Adversarial Attacks on Generative AI
Generative AI develops models that can generate content, such as images, text, and other media, with similar properties to their training data. Generative AI includes several different types of technologies with distinct origins, modeling approaches, and related properties.
Although many attack types in Predictive AI are also observed in Generative AI (such as data poisoning, model poisoning, and model extraction), recent research has also found adversarial machine learning attacks that are specific to Generative AI systems, according to the NIST report. The three categories of such attacks include supply chain attacks, direct prompting attacks, and indirect prompt injection attacks, as described below.
- Supply Chain Attacks. Many vulnerabilities of the traditional software supply chain, such as reliance on third party dependencies, also plaque Generative AI systems. In addition, there are new specific dependencies including data collection and scoring and integration of third party-developed AI models and plugins.
- Direct Prompting Attacks. These occur when the primary user of the system is the attacker, who interacts with the machine learning model through query access.
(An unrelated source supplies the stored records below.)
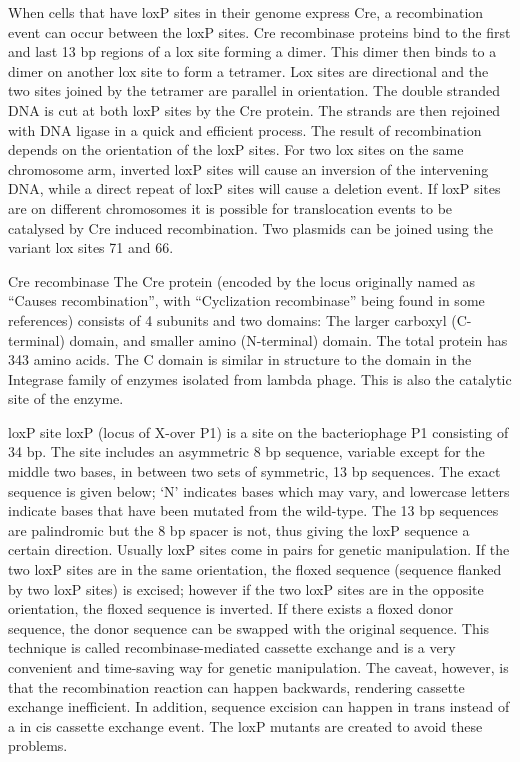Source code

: When cells that have loxP sites in their genome express Cre, a recombination event can occur between the loxP sites. Cre recombinase proteins bind to the first and last 13 bp regions of a lox site forming a dimer. This dimer then binds to a dimer on another lox site to form a tetramer. Lox sites are directional and the two sites joined by the tetramer are parallel in orientation. The double stranded DNA is cut at both loxP sites by the Cre protein. The strands are then rejoined with DNA ligase in a quick and efficient process. The result of recombination depends on the orientation of the loxP sites. For two lox sites on the same chromosome arm, inverted loxP sites will cause an inversion of the intervening DNA, while a direct repeat of loxP sites will cause a deletion event. If loxP sites are on different chromosomes it is possible for translocation events to be catalysed by Cre induced recombination. Two plasmids can be joined using the variant lox sites 71 and 66.

Cre recombinase
The Cre protein (encoded by the locus originally named as ``Causes recombination'', with ``Cyclization recombinase'' being found in some references) consists of 4 subunits and two domains: The larger carboxyl (C-terminal) domain, and smaller amino (N-terminal) domain. The total protein has 343 amino acids. The C domain is similar in structure to the domain in the Integrase family of enzymes isolated from lambda phage. This is also the catalytic site of the enzyme.

loxP site
loxP (locus of X-over P1) is a site on the bacteriophage P1 consisting of 34 bp. The site includes an asymmetric 8 bp sequence, variable except for the middle two bases, in between two sets of symmetric, 13 bp sequences. The exact sequence is given below; `N' indicates bases which may vary, and lowercase letters indicate bases that have been mutated from the wild-type. The 13 bp sequences are palindromic but the 8 bp spacer is not, thus giving the loxP sequence a certain direction. Usually loxP sites come in pairs for genetic manipulation. If the two loxP sites are in the same orientation, the floxed sequence (sequence flanked by two loxP sites) is excised; however if the two loxP sites are in the opposite orientation, the floxed sequence is inverted. If there exists a floxed donor sequence, the donor sequence can be swapped with the original sequence. This technique is called recombinase-mediated cassette exchange and is a very convenient and time-saving way for genetic manipulation. The caveat, however, is that the recombination reaction can happen backwards, rendering cassette exchange inefficient. In addition, sequence excision can happen in trans instead of a in cis cassette exchange event. The loxP mutants are created to avoid these problems.

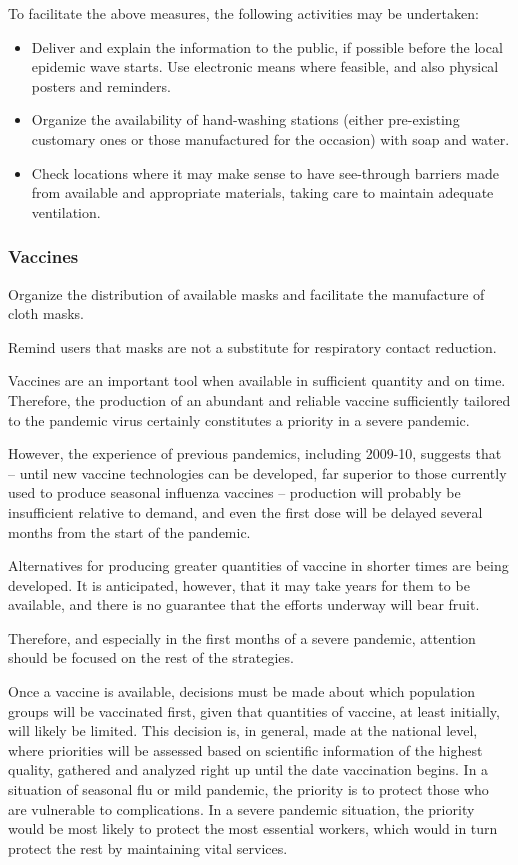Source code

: \documentclass[12pt, a4]{scrartcl}
\begin{document}
To facilitate the above measures, the following activities may be undertaken:

\begin{itemize}
	\item Deliver and explain the information to the public, if possible before the local epidemic wave starts. Use electronic means where feasible, and also physical posters and reminders.
	\item Organize the availability of hand-washing stations (either pre-existing customary ones or those manufactured for the occasion) with soap and water.
	\item Check locations where it may make sense to have see-through barriers made from available and appropriate materials, taking care to maintain adequate ventilation.
\end{itemize}

\subsubsection{Vaccines}
Organize the distribution of available masks and facilitate the manufacture of cloth masks. 

Remind users that masks are not a substitute for respiratory contact reduction.

Vaccines are an important tool when available in sufficient quantity and on time. Therefore, the production of an abundant and reliable vaccine sufficiently tailored to the pandemic virus certainly constitutes a priority in a severe pandemic.

However, the experience of previous pandemics, including 2009-10, suggests that – until new vaccine technologies can be developed, far superior to those currently used to produce seasonal influenza vaccines – production will probably be insufficient relative to demand, and even the first dose will be delayed several months from the start of the pandemic.

Alternatives for producing greater quantities of vaccine in shorter times are being developed. It is anticipated, however, that it may take years for them to be available, and there is no guarantee that the efforts underway will bear fruit.

Therefore, and especially in the first months of a severe pandemic, attention should be focused on the rest of the strategies.

Once a vaccine is available, decisions must be made about which population groups will be vaccinated first, given that quantities of vaccine, at least initially, will likely be limited. This decision is, in general, made at the national level, where priorities will be assessed based on scientific information of the highest quality, gathered and analyzed right up until the date vaccination begins. In a situation of seasonal flu or mild pandemic, the priority is to protect those who are vulnerable to complications. In a severe pandemic situation, the priority would be most likely to protect the most essential workers, which would in turn protect the rest by maintaining vital services.
\end{document}
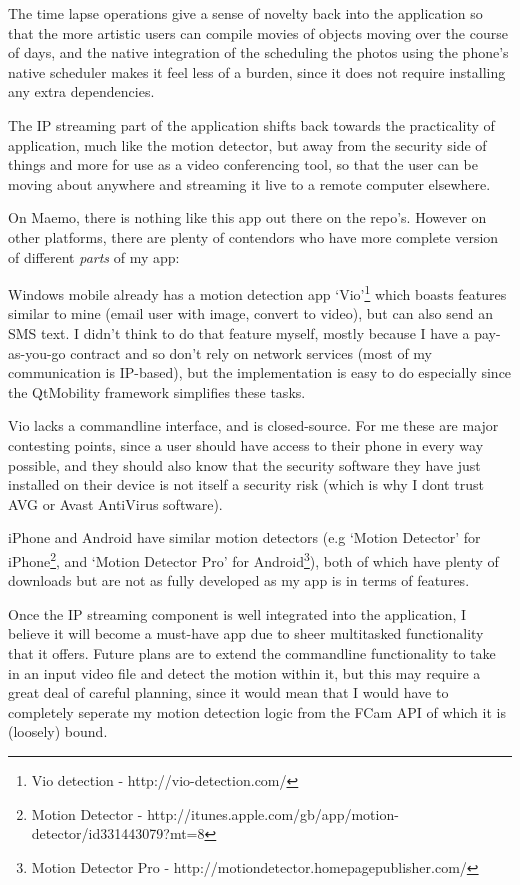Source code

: \documentclass[11pt]{article} %
\begin{document}
The time lapse operations give a sense of novelty back into the application so that the more artistic users can compile movies of objects moving over the course of days, and the native integration of the scheduling the photos using the phone’s native scheduler makes it feel less of a burden, since it does not require installing any extra dependencies.

The IP streaming part of the application shifts back towards the practicality of application, much like the motion detector, but away from the security side of things and more for use as a video conferencing tool, so that the user can be moving about anywhere and streaming it live to a remote computer elsewhere.

On Maemo, there is nothing like this app out there on the repo’s. However on other platforms, there are plenty of contendors who have more complete version of different {\it parts} of my app:

Windows mobile already has a motion detection app ‘Vio’\footnote{Vio detection - http://vio-detection.com/}\label{ref:vio} which boasts features similar to mine (email user with image, convert to video), but can also send an SMS text.  I didn’t think to do that feature myself, mostly because  I have a pay-as-you-go contract and so don’t rely on network services (most of my communication is IP-based), but the implementation is easy to do especially since the QtMobility framework simplifies these tasks. 

Vio lacks a commandline interface, and is closed-source. For me these are major contesting points, since a user should have access to their phone in every way possible, and they should also know that the security software they have just installed on their device is not itself a security risk (which is why I dont trust AVG or Avast AntiVirus software).

iPhone and Android have similar motion detectors (e.g ‘Motion Detector’ for iPhone\footnote{Motion Detector - http://itunes.apple.com/gb/app/motion-detector/id331443079?mt=8}\label{ref:moip}, and ‘Motion Detector Pro’ for Android\footnote{Motion Detector Pro - http://motiondetector.homepagepublisher.com/}\label{ref:moan}), both of which have plenty of downloads but are not as fully developed as my app is in terms of features.

Once the IP streaming component is well integrated into the application, I believe it will become a must-have app due to sheer multitasked functionality that it offers. Future plans are to extend the commandline functionality to take in an input video file and detect the motion within it, but this may require a great deal of careful planning, since it would mean that I would have to completely seperate my motion detection logic from the FCam API of which it is (loosely) bound.
\end{document}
A wide range of techniques can be used to launch these attacks, depending on the attacker’s objectives. Typical objectives involve enabling misuse, invading system or user privacy, or violating system integrity.
- Indirect Prompt Injection Attacks. These are enabled by resource control that allows an attacker to remotely inject system prompts without directly interacting with the application. Unlike direct prompting attacks, indirect prompt injection attacks are conducted by a third party rather than by the model’s primary user.
The NIST report offers 127 pages of insights into adversarial attacks and adversarial machine learning.
Summary
Adversarial machine learning is a rapidly emerging discipline driven by the objective of understanding how hackers can manipulate data to cause incorrect or undesired outcomes in machine learning applications. By exploring how attackers can exploit weaknesses in machine learning models, the emerging field of adversarial machine learning can help lead to solutions to address those weaknesses and other vulnerabilities being discovered.
Introducing more robust security into all stages of the machine learning life cycle is becoming increasingly important, and will enable those responsible for the design, development, implementation, and management of artificial intelligence and machine learning systems to continue to advance applications and identify new uses for these promising technologies.